··· DATA RECORDS

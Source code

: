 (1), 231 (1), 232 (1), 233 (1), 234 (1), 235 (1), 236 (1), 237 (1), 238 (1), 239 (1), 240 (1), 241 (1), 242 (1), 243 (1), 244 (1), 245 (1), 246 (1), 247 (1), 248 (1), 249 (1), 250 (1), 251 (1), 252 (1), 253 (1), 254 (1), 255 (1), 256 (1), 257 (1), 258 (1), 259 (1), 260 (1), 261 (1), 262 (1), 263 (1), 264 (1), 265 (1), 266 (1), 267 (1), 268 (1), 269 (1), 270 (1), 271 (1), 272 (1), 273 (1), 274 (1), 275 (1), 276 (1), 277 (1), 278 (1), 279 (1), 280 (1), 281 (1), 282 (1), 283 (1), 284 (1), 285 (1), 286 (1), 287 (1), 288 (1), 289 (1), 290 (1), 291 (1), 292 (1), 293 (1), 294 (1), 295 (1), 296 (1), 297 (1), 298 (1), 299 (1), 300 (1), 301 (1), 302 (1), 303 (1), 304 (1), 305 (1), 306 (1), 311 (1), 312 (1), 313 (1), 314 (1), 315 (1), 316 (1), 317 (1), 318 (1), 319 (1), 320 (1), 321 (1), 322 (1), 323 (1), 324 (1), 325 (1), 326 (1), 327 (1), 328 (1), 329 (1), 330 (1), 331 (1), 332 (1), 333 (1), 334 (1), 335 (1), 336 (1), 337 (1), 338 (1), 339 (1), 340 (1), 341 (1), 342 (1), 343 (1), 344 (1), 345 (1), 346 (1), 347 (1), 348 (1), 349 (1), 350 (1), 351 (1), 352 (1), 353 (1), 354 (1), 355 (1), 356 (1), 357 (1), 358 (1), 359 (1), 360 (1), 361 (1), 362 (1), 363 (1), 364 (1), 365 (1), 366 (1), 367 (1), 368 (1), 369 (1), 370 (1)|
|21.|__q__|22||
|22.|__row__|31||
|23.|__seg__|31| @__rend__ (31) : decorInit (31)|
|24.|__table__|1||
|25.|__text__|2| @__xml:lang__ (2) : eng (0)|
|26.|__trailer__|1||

······

PROBLEM DETAILS:
Quote every record above exactly.

ANSWER TO THIS EXERCISE:
Source code

: (1), 231 (1), 232 (1), 233 (1), 234 (1), 235 (1), 236 (1), 237 (1), 238 (1), 239 (1), 240 (1), 241 (1), 242 (1), 243 (1), 244 (1), 245 (1), 246 (1), 247 (1), 248 (1), 249 (1), 250 (1), 251 (1), 252 (1), 253 (1), 254 (1), 255 (1), 256 (1), 257 (1), 258 (1), 259 (1), 260 (1), 261 (1), 262 (1), 263 (1), 264 (1), 265 (1), 266 (1), 267 (1), 268 (1), 269 (1), 270 (1), 271 (1), 272 (1), 273 (1), 274 (1), 275 (1), 276 (1), 277 (1), 278 (1), 279 (1), 280 (1), 281 (1), 282 (1), 283 (1), 284 (1), 285 (1), 286 (1), 287 (1), 288 (1), 289 (1), 290 (1), 291 (1), 292 (1), 293 (1), 294 (1), 295 (1), 296 (1), 297 (1), 298 (1), 299 (1), 300 (1), 301 (1), 302 (1), 303 (1), 304 (1), 305 (1), 306 (1), 311 (1), 312 (1), 313 (1), 314 (1), 315 (1), 316 (1), 317 (1), 318 (1), 319 (1), 320 (1), 321 (1), 322 (1), 323 (1), 324 (1), 325 (1), 326 (1), 327 (1), 328 (1), 329 (1), 330 (1), 331 (1), 332 (1), 333 (1), 334 (1), 335 (1), 336 (1), 337 (1), 338 (1), 339 (1), 340 (1), 341 (1), 342 (1), 343 (1), 344 (1), 345 (1), 346 (1), 347 (1), 348 (1), 349 (1), 350 (1), 351 (1), 352 (1), 353 (1), 354 (1), 355 (1), 356 (1), 357 (1), 358 (1), 359 (1), 360 (1), 361 (1), 362 (1), 363 (1), 364 (1), 365 (1), 366 (1), 367 (1), 368 (1), 369 (1), 370 (1)|
|21.|__q__|22||
|22.|__row__|31||
|23.|__seg__|31| @__rend__ (31) : decorInit (31)|
|24.|__table__|1||
|25.|__text__|2| @__xml:lang__ (2) : eng (0)|
|26.|__trailer__|1||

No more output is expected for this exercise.